Increased nitric oxide production and gender-dependent changes in PPARα expression and signaling in the fetal lung from diabetic rats

Abstract

The lung is a fetal organ affected by maternal diabetes. Nuclear receptor PPARalpha is capable of regulating nitric oxide (NO) overproduction in different tissues. We aim to determine whether fetal lung PPARalpha protein expression is altered by maternal diabetes, and if there are gender-dependent changes in PPARalpha regulation of NO production in the fetal lung. Diabetes was induced by streptozotocin administration to rat neonates. Fetal lung was explanted at term gestation and evaluated for PPARalpha expression and NO production. On day 19, 20 and 21, fetuses were injected with the PPARalpha ligand LTB4, and the fetal lung explanted on day 21 for evaluation of PPARalpha and the inducible isoform of nitric oxide synthase (iNOS). Besides, pregnant rats were fed with diets enriched in PPAR ligands (olive and safflower oils) for further evaluation of fetal lung NO production and PPARalpha expression on day 21. We found reduced PPARalpha concentrations only in the lung from male fetuses from the diabetic group when compared to controls, although maternal diabetes led to NO overproduction in both male and female fetal lungs.

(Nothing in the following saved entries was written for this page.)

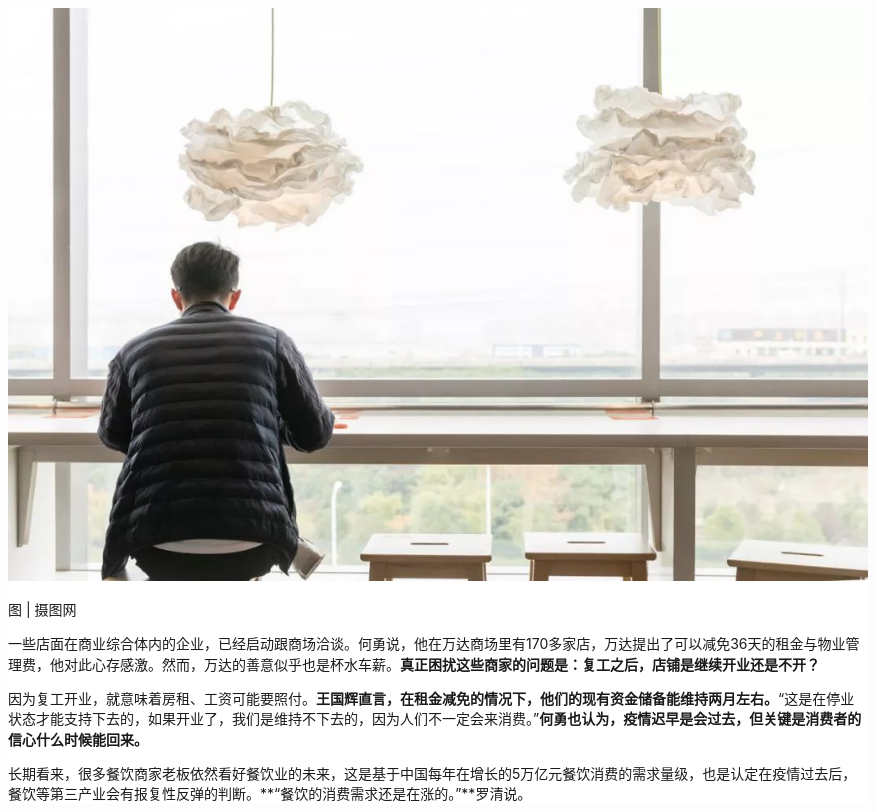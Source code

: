![](/images/post/4e3d170a34d39a1cc84dd7ac8ac4468c.jpg)

图 | 摄图网  

一些店面在商业综合体内的企业，已经启动跟商场洽谈。何勇说，他在万达商场里有170多家店，万达提出了可以减免36天的租金与物业管理费，他对此心存感激。然而，万达的善意似乎也是杯水车薪。**真正困扰这些商家的问题是：复工之后，店铺是继续开业还是不开？**

因为复工开业，就意味着房租、工资可能要照付。**王国辉直言，在租金减免的情况下，他们的现有资金储备能维持两月左右。**“这是在停业状态才能支持下去的，如果开业了，我们是维持不下去的，因为人们不一定会来消费。”**何勇也认为，疫情迟早是会过去，但关键是消费者的信心什么时候能回来。**

长期看来，很多餐饮商家老板依然看好餐饮业的未来，这是基于中国每年在增长的5万亿元餐饮消费的需求量级，也是认定在疫情过去后，餐饮等第三产业会有报复性反弹的判断。**“餐饮的消费需求还是在涨的。”**罗清说。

Fetal activation of PPARalpha lead to changes in lung PPARalpha expression only in female fetuses, although this treatment increased iNOS expression in both male and female fetuses in the diabetic group. Diets enriched in olive oil and not in safflower oil led to a reduction in NO production in both male and female fetal lungs. In conclusion, there are gender dependent changes in PPARalpha expression and signaling in the fetal lung from diabetic rats, although PPARalpha activation prevent maternal diabetes induced lung NO overproduction in both male and female fetuses.